Case study - Chivas Brothers Energy Efficiency

01 Dec 2012

Chivas Brothers is the Scotch Whisky and premium gin business of Pernod Ricard. The company produces, exports, and markets some of the world's best known Scotch Whisky malts and blends, including Chivas Regal, Ballantine's, The Glenlivet and Royal Salute.

Chivas Brothers is committed to continually improving the energy efficiency of its malt whisky distilleries by adapting and improving the technologies used around the distillation process. The current programme of plant upgrades and refurbishments is delivering significant reductions in steam energy demand by installing thermo-compression units on its wash stills.

The improvements form part of a wider and long-running energy strategy to reduce demand by taking an integrated approach to heat recovery. The first generation of technologies concentrated on three main components:

  • Hot water and flash steam recovery to preheat still charges and mashing water
  • Installation of thermo-compressors on wash stills
  • Use of excess low-grade heat to produce animal feed by the evaporation of pot ale

All three of these techniques have been in place at Chivas' Aberlour distillery for over 25 years.

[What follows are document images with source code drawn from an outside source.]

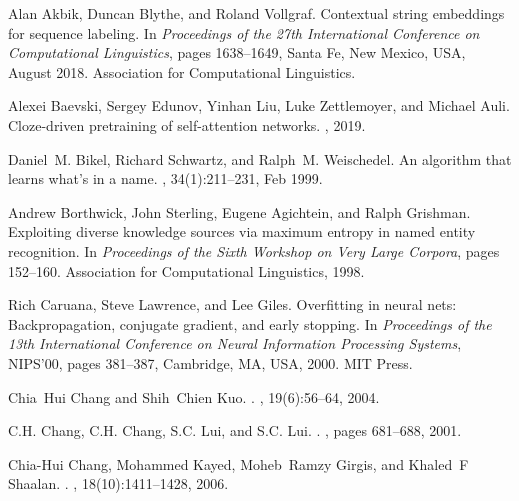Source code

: \documentclass{nle}
\begin{document}
\begin{thebibliography}{}
Alan Akbik, Duncan Blythe, and Roland Vollgraf.
\newblock Contextual string embeddings for sequence labeling.
\newblock In {\em Proceedings of the 27th International Conference on
  Computational Linguistics}, pages 1638--1649, Santa Fe, New Mexico, USA,
  August 2018. Association for Computational Linguistics.

Alexei Baevski, Sergey Edunov, Yinhan Liu, Luke Zettlemoyer, and Michael Auli.
\newblock Cloze-driven pretraining of self-attention networks.
, 2019.

Daniel~M. Bikel, Richard Schwartz, and Ralph~M. Weischedel.
\newblock An algorithm that learns what's in a name.
, 34(1):211--231, Feb 1999.

Andrew Borthwick, John Sterling, Eugene Agichtein, and Ralph Grishman.
\newblock Exploiting diverse knowledge sources via maximum entropy in named
  entity recognition.
\newblock In {\em Proceedings of the Sixth Workshop on Very Large Corpora},
  pages 152--160. Association for Computational Linguistics, 1998.

Rich Caruana, Steve Lawrence, and Lee Giles.
\newblock Overfitting in neural nets: Backpropagation, conjugate gradient, and
  early stopping.
\newblock In {\em Proceedings of the 13th International Conference on Neural
  Information Processing Systems}, NIPS'00, pages 381--387, Cambridge, MA, USA,
  2000. MIT Press.

Chia~Hui Chang and Shih~Chien Kuo.
.
, 19(6):56--64, 2004.

C.H. Chang, C.H. Chang, S.C. Lui, and S.C. Lui.
.
, pages 681--688, 2001.

Chia-Hui Chang, Mohammed Kayed, Moheb~Ramzy Girgis, and Khaled~F Shaalan.
.
,
  18(10):1411--1428, 2006.


\end{thebibliography}
\end{document}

Thermo-compression units are designed to convert low pressure steam from the flash vessel and hot condenser to a higher pressure to allow reuse for heating purposes. The technology is able to reduce steam demand to a wash still by at least 40%.

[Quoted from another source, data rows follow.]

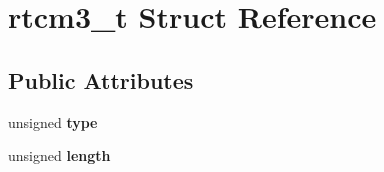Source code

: \hypertarget{structrtcm3__t}{\section{rtcm3\-\_\-t \-Struct \-Reference}
\label{structrtcm3__t}
}
\subsection*{\-Public \-Attributes}
\begin{DoxyCompactItemize}
\item 
\hypertarget{structrtcm3__t_a9c0492c16cbc2ac385f01659be324ead}{unsigned {\bfseries type}}\label{structrtcm3__t_a9c0492c16cbc2ac385f01659be324ead}

\item 
\hypertarget{structrtcm3__t_abdafba865624fb1e1dfb8eddba32ca16}{unsigned {\bfseries length}}\label{structrtcm3__t_abdafba865624fb1e1dfb8eddba32ca16}


\end{DoxyCompactItemize}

Thermo-compressors are a known technology but are only appropriate in certain distilleries, such as those running hot condensers. The technology may not be practicable at sites with space restrictions, horizontal condenser configurations, or cool condenser technology, such as worm tubs.

Chivas Brothers undertook a careful analysis of its sites and the suitability of thermo-compressors, to guard spirit quality before implementing its rolling programme to retrofit the technology at some of its distilleries with existing heat recovery systems - a programme in place since 2005. The technology was included in Chivas' expansion of The Glenlivet distillery in 2009, where the new still house uses 20% less energy than the existing part of the site. Benchmarking of distillery performance has confirmed these savings. All distilleries employing thermo-compressors now use between 10% and 20% less energy per unit of alcohol than would be expected for their size category.

The actual carbon savings vary by distillery size and fuel type. For example, in distilleries within at least six stills, average annual reductions of 1,750 and 2,000 tonnes of CO2 have been achieved, for gas and oil fuelled sites respectively.

Chivas Brothers views energy efficiency as a continuous process of improvement, with further work planned to review emerging technologies and pilot the potential application of thermo-compressors to spirit stills.